Spring is finally at hand and that means, among other things, would be gardeners will start venturing outside to plant their tomatoes, annuals and maybe even more perennials. It’s a win-win for both the gardener and virtually anyone that comes across these blooming plants and flowers. But what if these spade-carrying enthusiasts could have an even wider impact on their communities and maybe the world.
It may be possible—and it could be significant—at least according to some British academics and gardening enthusiasts. In fact, they claim that their country’s local gardeners have the potential to grow enough produce by themselves in existing plots and green spaces to meet a significant portion of Britain’s dietary needs, boost the county’s collective health and reduce reliance on fruit and vegetable imports. Don’t knock the Brits for thinking this way. After all, the country has been obsessed with flower and vegetable gardens for centuries for both their beauty and nutritional benefits.
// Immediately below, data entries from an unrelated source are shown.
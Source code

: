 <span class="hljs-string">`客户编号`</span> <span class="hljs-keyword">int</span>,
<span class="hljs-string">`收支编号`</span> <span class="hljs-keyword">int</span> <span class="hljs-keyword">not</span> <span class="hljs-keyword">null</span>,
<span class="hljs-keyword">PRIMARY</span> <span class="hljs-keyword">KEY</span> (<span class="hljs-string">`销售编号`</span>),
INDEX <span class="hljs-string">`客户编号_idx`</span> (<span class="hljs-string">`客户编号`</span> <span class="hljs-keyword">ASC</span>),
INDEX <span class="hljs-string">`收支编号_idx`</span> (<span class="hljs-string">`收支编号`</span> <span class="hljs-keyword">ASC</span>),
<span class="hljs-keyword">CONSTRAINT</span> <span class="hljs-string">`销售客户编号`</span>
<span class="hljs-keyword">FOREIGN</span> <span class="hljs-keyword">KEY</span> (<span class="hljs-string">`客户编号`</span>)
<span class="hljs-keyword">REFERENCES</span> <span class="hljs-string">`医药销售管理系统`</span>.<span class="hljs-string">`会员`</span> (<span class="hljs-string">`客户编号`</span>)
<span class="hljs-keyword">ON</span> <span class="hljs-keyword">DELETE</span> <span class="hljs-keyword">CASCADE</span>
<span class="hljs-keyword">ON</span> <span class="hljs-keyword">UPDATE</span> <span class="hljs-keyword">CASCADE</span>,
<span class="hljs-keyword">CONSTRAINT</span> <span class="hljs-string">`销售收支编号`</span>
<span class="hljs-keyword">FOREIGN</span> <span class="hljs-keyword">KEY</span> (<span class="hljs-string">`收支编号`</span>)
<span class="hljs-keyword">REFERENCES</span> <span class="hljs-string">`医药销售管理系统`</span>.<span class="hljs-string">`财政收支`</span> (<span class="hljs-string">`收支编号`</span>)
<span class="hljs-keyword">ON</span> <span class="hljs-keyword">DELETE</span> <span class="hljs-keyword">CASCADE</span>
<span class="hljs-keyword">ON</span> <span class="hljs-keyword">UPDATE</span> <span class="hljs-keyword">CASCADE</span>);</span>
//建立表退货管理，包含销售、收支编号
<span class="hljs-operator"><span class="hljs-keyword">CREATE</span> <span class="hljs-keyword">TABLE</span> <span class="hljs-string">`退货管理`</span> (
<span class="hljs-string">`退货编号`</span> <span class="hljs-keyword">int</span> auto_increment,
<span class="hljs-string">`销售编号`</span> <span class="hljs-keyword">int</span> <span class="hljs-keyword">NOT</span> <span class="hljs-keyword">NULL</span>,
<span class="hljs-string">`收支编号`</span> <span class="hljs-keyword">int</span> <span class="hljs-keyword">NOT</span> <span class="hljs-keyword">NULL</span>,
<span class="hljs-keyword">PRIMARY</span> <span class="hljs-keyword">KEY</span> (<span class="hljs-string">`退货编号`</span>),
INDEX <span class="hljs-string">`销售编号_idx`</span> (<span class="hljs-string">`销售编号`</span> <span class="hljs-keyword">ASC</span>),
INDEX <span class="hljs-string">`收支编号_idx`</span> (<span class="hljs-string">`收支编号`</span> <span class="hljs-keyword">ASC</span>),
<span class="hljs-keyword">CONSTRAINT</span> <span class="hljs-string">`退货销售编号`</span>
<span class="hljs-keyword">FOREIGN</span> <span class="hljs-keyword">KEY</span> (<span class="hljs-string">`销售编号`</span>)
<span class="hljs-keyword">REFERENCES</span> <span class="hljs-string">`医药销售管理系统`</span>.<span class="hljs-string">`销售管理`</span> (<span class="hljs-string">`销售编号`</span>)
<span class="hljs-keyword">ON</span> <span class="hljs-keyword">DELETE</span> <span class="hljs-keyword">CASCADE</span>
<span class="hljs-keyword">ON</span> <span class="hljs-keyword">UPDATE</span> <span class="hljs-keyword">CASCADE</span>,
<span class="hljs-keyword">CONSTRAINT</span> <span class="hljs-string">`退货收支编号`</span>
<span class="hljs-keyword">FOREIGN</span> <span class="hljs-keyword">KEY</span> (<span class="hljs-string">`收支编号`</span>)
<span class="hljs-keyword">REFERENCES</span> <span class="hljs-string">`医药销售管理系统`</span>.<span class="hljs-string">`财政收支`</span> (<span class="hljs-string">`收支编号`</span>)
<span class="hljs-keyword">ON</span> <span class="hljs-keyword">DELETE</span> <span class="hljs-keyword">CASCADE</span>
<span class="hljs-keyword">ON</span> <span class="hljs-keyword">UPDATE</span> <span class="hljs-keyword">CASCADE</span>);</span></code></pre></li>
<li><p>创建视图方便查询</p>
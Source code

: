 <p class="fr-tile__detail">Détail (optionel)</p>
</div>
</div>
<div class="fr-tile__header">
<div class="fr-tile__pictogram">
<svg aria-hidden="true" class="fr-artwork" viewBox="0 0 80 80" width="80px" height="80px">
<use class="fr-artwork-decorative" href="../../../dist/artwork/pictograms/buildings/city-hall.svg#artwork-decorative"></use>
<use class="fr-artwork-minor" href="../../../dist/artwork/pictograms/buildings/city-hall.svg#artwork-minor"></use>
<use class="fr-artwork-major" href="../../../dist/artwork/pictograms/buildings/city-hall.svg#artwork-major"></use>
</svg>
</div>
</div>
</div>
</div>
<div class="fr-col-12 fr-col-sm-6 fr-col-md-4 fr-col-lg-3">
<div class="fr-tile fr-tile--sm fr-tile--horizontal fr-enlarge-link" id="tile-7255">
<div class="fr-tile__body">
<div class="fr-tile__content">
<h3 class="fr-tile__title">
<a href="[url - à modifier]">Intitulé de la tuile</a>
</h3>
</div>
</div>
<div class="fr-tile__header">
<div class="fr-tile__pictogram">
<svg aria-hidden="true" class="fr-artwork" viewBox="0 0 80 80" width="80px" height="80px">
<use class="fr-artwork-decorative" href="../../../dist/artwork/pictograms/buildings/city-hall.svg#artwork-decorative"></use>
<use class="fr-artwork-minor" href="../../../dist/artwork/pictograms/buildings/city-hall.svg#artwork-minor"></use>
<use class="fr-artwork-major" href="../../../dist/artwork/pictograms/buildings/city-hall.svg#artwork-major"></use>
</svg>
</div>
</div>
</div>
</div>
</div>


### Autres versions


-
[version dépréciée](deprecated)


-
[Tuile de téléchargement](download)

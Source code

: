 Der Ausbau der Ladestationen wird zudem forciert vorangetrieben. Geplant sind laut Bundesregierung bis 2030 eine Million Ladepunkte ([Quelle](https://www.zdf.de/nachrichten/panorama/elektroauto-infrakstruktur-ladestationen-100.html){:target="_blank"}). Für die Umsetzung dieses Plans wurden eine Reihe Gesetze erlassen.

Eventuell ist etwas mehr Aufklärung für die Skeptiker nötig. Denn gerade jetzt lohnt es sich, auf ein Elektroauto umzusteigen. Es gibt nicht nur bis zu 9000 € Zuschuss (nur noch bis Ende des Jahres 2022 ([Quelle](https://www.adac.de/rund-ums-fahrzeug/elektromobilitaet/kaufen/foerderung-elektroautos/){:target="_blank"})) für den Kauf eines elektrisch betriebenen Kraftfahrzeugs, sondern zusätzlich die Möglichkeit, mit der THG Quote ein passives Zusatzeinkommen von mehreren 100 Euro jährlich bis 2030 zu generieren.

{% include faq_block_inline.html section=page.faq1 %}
Playing off this interest, researchers from England’s Lancaster University worked to determine if the country held sufficient green space, such as private gardens, parks and other recreational areas, to produce enough produce to feed local populations. The question is more than just academic busywork as Britain relies heavily on produce imports to cover about one-third of the country’s needs. This dependence became particularly worrisome in the wake of supply chain disruptions caused by Brexit and the pandemic.
“Britain is a densely populated country that is highly reliant on imported fresh fruit and vegetables and meeting the dietary needs of a growing urban population in a sustainable manner is a significant challenge,” noted Professor Jess Davies, the study’s Principal Investigator. “Finding ways in which Britain could increase food self-sufficiency is of increasing importance for securing our future food supply.
“Urban agriculture and more people ‘growing their own’ could play an important role in reducing our reliance on imports, and bolster resilience against disruptions in supply, without converting areas of nature to agriculture, or further intensifying farming. But it was not clear what the extent of that role could be at a national scale, until now.”
These British researchers discovered that if all country’s urban green spaces were converted to efficient food production, the country could increase fruit and vegetable production by 800 percent. Admittedly, they were quick to acknowledge that type of land use conversion and production isn’t likely for a host of reasons. But their research did offer tantalizing possibilities for Britain and perhaps the U.S.
“These estimates are at the extreme upper limit for growing in British towns and cities,” admitted Dr. Lael Walsh, lead author of the study. “However, even if only a small percentage of this area is suitable and available for urban agriculture, it could still represent a significant contribution to national supplies of fresh fruit and vegetables. We found that urban green spaces are significantly under-used for food growing and that there is huge untapped capacity in our towns and cities for people to grow more given support through targeted national policies. This could prove to be beneficial for improving access to healthier foods as well as boosting wellbeing through better connectedness to nature.”
The U.S. has somewhat similar import patterns to Britain, although for somewhat different reasons. Currently, the U.S. imports almost two-thirds of its fresh fruit and one-third of its fresh vegetables, according to the University of California, Davis. This level may only increase as year-round demand for fresh produce coincides with beneficial trade arrangements with countries that export large quantities of fresh fruits and vegetables.
Obviously, the U.S.’s agricultural industry doesn’t want for space and by itself exports significant amounts of produce worldwide. Yet the size of power of the country’s agricultural capabilities doesn’t mean an increase in highly localized production of fruits and vegetables wouldn’t be a boost for some.
There are practical benefits involved in individuals growing more of their own produce in small batches, plus such an increase would lessen the impact of over farming in some areas. It might also address the growing problem caused by food deserts that can hurt and impact low-income neighborhoods. Individuals in these locales have limited access to fresh produce because of a dearth of stores and markets selling adequate quantities of fruits and vegetables.
Once again, urban and home gardens were seen as a potential solution. The University of California at San Francisco, in fact, developed research showing these gardens, along with more nutritional education, could go a long way towards tackling this problem. “This home-based model can play a vital role in urban agriculture and has the potential to directly impact health by tying the garden to the household,” explained the study’s lead author Dr. Kartika Pala of UC, San Francisco.
“Home and community gardens are complementary approaches to urban agriculture, together with promoting a more resilient local food system,” she added. There is yet another reason to start a home garden whether that’s in the country, suburbs or urban area. Working the land not only provides greater access to fresh produce for those involved, but it also gives these micro farmers a physical and emotional boost.